Por nuestra propia seguridad, por mantener nuestro status o modo de vida, preferimos a veces cancelar temporalmente nuestra moral, decidimos no pensar en que eso sucede porque la mínima idea de que esto pueda pasar, nos obligaría a un debate interno con el cual sería imposible vivir.

El GAL en España, la CIA en Estados Unidos, o el Mossad, en Israel, tienen por objetivo fundamental la salvaguarda de los estados que a los que pertenecen. No lo hacen (ni lo hicieron) menos los servicios de inteligencia de países antidemocráticos como la antigua Unión soviética, Cuba o la Chile de Pinochet, pero a los cuales prefiero no aludir porque muy pocos dudarían en reconocer la ilegitimad de la labor de un estado violador de derechos humanos universales por derecho.
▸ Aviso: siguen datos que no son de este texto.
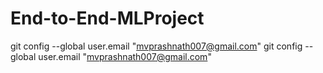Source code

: # End-to-End-MLProject

git config --global user.email "mvprashnath007@gmail.com"
git config --global user.email "mvprashnath007@gmail.com"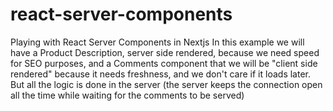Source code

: # react-server-components
Playing with React Server Components in Nextjs
In this example we will have a Product Description, server side rendered, because we need speed for SEO purposes, and a Comments component that we will be "client side rendered" because it needs freshness, and we don't care if it loads later. But all the logic is done in the server (the server keeps the connection open all the time while waiting for the comments to be served) 
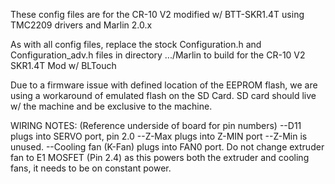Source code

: These config files are for the CR-10 V2 modified w/ BTT-SKR1.4T using TMC2209 drivers and Marlin 2.0.x

As with all config files, replace the stock Configuration.h and Configuration_adv.h files in directory .../Marlin to build for the CR-10 V2 SKR1.4T Mod w/ BLTouch

Due to a firmware issue with defined location of the EEPROM flash, we are using a workaround of emulated flash on the SD Card. SD card should live w/ the machine and be exclusive to the machine.

WIRING NOTES: (Reference underside of board for pin numbers)
    --D11 plugs into SERVO port, pin 2.0
    --Z-Max plugs into Z-MIN port
    --Z-Min is unused.
    --Cooling fan (K-Fan) plugs into FAN0 port. Do not change extruder fan to E1 MOSFET (Pin 2.4) as this powers both the extruder and cooling fans, it needs to be on constant power.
Contra esos, casi todos estamos en contra, y con absoluta razón.

¿Pero qué pasa cuando lo hace un estado democrático? ¿Qué cuando gozamos de libertades y derechos que sabemos que cuestan a otros los suyos? Repito: que nadie se engañe, ya Orwell dijo que existen tipos que se enfangan las manos para que nosotros durmamos por la noche. Desde nuestra posición de espectadores románticos y sin control sobre determinados aspectos de esos pasadizos que están metafóricamente bajo la ciudad, es fácil la opinión de defensa de los derechos universales.

Es relativamente simple escandalizarnos con las noticias matinales de torturas frente a tele plana mientras disfrutamos un café oloroso que viene de Colombia y un dulce hecho en marruecos que compramos ayer en el mercado. Esta posición privilegiada nos permite tener esa opinión recta y alta rayana a un moralismo de Starbucks pero alejado de la realidad del día a día.

Recuerdo una capítulo de la serie Rubicón, que quedó apenas en una primera temporada para amantes de las series de culto, donde un grupo de analistas que trabajan para la CIA, deben decidir si aprueban que un tipo al que les piden investigar en algún país del Medio Oriente era o no terrorista para que la CIA decida si meterle un bombazo a su casa.

La decisión final de estos analistas y su postura posterior de desentenderse de los resultados colaterales de su decisión es una muestra de ficción bastante interesante de lo que hablamos. Como también lo es aquel capítulo de la serie El ala oeste de la Casa Blanca (The West Wing) en que Josiah Bartlet debe decidir si aprueba el asesinato (por supuesto de forma encubierta y sin taquígrafos) de un ministro de un país árabe del que se tiene evidencias que es un terrorista. La pregunta del presidente ficcional Bartlet fue: ¿Qué delito, si no fuera ilegal, te gustaría cometer?

Lo interesante es que, nos guste o nos disguste, ya sea que lo aprobemos o nos escandalice, que nos escondamos tras nuestra moral de Starbuck o seamos conscientes del asesinato en nuestro nombre, hay gente ahí fuera que viola la ley, que se ensucia las manos y no precisamente con fango o barro, para que podamos vivir tranquilos gracias a su trabajo. Y lo que me preocupa es que lo sé y no me preocupa, más bien me tranquiliza. Así funciona la cosa.